CLAY COUNTY, Fla. — Teachers in Clay County are saying "good-bye" to the summer and are about to hit the ground running.
Many of them head back to their classrooms Tuesday for the first time in months. They have two weeks this year for pre-planning before 75% of the district's students come back Aug. 25.
It's one of the last days Govinda Poor's kindergarten classroom will have tables pushed together. The dozen-or-so kids in her class will only interact with each other, even during lunch.
"In the cafeteria for instance we have the tables facing one way," Poor said. "Students aren't sitting in every seat. We're staggering every other or even every third seat."
But Poor says she feels the district's nearly 40-page reopening plan is thorough and will keep teachers and students as safe as possible.
"It's something that will become what the students are used to," Poor said. "It'll take a week or two. It's the same the first week or two of school. We teach procedures, we teach routines. It's the same as, you walk in the door you need to take off your backpack, hang your backpack on your hook, take out your folder. It's gonna be the same thing. They're gonna walk into a building, they're gonna know sanitize front, back, side-to-side."

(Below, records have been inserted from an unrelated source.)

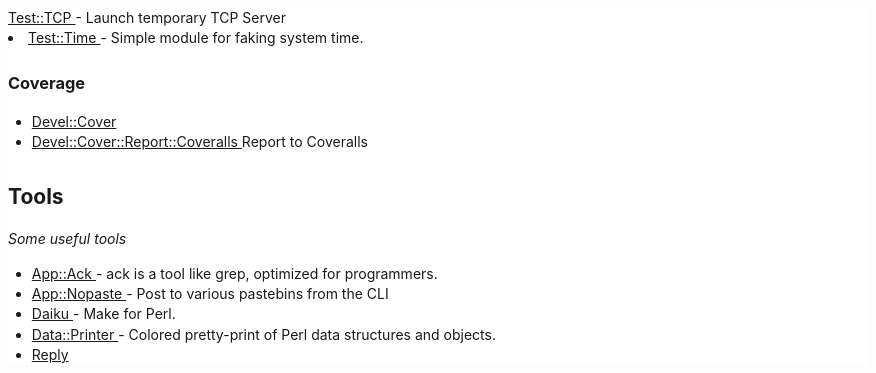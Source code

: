   <a href="https://metacpan.org/pod/Test::TCP">
   Test::TCP
  </a>
  - Launch temporary TCP Server
 </li>
 <li>
  <a href="https://metacpan.org/pod/Test::Time">
   Test::Time
  </a>
  - Simple module for faking system time.
 </li>
</ul>
<h3>
 Coverage
</h3>
<ul>
 <li>
  <a href="https://metacpan.org/pod/Devel::Cover">
   Devel::Cover
  </a>
 </li>
 <li>
  <a href="https://metacpan.org/pod/Devel::Cover::Report::Coveralls">
   Devel::Cover::Report::Coveralls
  </a>
  Report to Coveralls
 </li>
</ul>
<h2>
 Tools
</h2>
<p>
 <em>
  Some useful tools
 </em>
</p>
<ul>
 <li>
  <a href="https://metacpan.org/pod/App::Ack">
   App::Ack
  </a>
  - ack is a tool like grep, optimized for programmers.
 </li>
 <li>
  <a href="https://metacpan.org/pod/App::Nopaste">
   App::Nopaste
  </a>
  - Post to various pastebins from the CLI
 </li>
 <li>
  <a href="https://metacpan.org/pod/Daiku">
   Daiku
  </a>
  - Make for Perl.
 </li>
 <li>
  <a href="https://metacpan.org/pod/Data::Printer">
   Data::Printer
  </a>
  - Colored pretty-print of Perl data structures and objects.
 </li>
 <li>
  <a href="https://metacpan.org/pod/Reply">
   Reply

What may take a little more getting used to is the idea of an isolation room in each school as part of the procedure for what to do about a possible COVID-19 case.
"Even though I feel like we're going to be as safe as possible I am still a little apprehensive," said third grade teacher Jordan Ruckersfeldt. "I'm a little unsure, I'm still scared myself about the germs."

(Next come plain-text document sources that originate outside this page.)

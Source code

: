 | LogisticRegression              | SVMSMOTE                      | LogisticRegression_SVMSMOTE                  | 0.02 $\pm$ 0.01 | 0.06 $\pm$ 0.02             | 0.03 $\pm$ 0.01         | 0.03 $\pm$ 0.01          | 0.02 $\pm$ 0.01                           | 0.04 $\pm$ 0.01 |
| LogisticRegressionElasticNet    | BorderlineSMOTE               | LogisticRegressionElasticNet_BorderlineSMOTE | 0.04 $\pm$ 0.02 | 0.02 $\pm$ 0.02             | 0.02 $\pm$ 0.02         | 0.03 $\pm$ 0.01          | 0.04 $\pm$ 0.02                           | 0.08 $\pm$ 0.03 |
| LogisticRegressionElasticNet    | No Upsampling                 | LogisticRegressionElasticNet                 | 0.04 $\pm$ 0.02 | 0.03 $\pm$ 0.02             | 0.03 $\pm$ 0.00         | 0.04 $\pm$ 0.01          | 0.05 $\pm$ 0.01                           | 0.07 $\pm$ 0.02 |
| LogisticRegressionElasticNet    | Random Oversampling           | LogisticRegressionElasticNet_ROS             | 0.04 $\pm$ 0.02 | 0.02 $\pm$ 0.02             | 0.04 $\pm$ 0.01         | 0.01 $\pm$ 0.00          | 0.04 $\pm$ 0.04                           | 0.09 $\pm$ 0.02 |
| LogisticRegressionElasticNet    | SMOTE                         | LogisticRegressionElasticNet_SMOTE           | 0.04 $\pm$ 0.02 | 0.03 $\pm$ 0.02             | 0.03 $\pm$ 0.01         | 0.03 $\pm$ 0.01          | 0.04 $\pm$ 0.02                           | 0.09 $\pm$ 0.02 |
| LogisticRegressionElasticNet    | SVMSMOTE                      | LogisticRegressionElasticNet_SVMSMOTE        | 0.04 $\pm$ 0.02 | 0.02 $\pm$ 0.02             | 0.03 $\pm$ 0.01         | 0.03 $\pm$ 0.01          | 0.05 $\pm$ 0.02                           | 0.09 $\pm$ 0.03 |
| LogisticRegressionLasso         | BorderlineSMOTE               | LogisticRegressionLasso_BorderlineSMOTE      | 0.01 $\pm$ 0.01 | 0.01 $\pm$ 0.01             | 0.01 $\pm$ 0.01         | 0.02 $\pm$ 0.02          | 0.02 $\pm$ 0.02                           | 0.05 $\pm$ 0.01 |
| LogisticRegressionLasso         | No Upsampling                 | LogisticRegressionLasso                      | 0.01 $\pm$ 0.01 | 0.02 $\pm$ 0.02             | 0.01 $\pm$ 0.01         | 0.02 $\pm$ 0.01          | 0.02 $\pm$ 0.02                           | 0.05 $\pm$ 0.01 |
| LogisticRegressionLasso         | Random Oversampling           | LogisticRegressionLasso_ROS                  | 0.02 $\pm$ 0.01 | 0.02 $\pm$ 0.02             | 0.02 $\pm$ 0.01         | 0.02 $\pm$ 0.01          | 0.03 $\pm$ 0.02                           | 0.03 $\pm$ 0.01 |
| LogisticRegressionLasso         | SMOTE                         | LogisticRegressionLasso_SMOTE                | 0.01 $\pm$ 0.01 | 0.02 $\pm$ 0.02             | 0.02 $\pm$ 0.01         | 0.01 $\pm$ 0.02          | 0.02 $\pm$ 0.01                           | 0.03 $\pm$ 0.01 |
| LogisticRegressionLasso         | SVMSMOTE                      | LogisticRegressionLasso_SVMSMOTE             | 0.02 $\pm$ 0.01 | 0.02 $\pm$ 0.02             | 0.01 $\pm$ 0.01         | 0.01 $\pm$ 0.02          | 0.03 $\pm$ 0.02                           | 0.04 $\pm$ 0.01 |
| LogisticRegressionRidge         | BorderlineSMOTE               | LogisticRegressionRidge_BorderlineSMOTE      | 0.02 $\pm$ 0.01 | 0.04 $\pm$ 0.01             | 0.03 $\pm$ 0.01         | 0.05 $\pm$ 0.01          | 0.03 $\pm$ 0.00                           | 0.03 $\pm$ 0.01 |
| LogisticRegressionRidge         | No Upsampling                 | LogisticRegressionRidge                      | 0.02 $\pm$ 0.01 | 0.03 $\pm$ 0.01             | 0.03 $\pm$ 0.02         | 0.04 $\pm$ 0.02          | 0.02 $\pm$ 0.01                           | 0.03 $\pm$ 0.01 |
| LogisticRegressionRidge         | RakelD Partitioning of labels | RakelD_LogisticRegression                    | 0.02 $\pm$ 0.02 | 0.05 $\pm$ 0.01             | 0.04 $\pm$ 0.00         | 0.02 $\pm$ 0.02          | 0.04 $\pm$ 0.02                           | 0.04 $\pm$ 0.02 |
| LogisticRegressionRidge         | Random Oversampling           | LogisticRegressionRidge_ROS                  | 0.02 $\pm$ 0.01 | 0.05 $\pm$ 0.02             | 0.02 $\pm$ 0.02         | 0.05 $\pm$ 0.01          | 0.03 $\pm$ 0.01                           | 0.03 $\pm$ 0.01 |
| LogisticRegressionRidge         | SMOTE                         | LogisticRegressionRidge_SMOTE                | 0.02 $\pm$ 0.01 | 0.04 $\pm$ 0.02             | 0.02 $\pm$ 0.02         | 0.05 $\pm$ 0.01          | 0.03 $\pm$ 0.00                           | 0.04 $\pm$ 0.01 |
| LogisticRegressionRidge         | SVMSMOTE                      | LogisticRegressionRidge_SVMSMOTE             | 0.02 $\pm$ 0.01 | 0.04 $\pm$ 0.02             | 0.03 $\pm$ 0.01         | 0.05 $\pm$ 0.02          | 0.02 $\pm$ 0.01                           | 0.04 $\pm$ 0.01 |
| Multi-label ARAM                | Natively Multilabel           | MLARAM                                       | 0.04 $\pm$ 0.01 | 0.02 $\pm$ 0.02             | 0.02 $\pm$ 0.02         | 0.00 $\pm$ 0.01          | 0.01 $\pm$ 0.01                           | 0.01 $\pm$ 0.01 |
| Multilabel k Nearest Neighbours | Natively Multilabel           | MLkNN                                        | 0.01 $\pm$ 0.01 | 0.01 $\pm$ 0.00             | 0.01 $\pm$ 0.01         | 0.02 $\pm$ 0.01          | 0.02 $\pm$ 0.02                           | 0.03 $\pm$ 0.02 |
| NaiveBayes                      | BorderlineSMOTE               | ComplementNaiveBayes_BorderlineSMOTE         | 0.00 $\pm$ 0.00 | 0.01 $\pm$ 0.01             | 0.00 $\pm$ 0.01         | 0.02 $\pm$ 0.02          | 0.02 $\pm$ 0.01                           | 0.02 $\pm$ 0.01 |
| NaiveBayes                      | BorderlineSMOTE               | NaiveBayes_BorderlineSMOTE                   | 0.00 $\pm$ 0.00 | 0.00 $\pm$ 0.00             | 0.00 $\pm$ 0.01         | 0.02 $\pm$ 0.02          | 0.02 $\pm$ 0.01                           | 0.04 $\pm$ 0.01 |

Masks are required for third grade and up, and teachers are in charge of cleaning classrooms while custodians will clean high-touch items in common areas. Ruckersfedlt feels the district's reopening plan will keep everyone as safe as can be, but she also feels she didn't have a choice but to return.
"Honestly I kind of felt like I had to go back," she said. "I didn't want to take that virtual position away from somebody who I felt would need it more than I would."
Ruckersfeldt says teaching is the only thing she's ever wanted to do.
"It would be really hard to not go back to that career that I love because of this situation and I know a lot of people who have had to make that difficult decision," Ruckersfedlt said. "I still feel like we are risking our health by being brick-and-mortar, but like I said before I feel like our county is doing everything they can."
She says the hardest thing will be something she can't prepare her classroom for over the next two weeks: not being able to hug her students when she sees them again.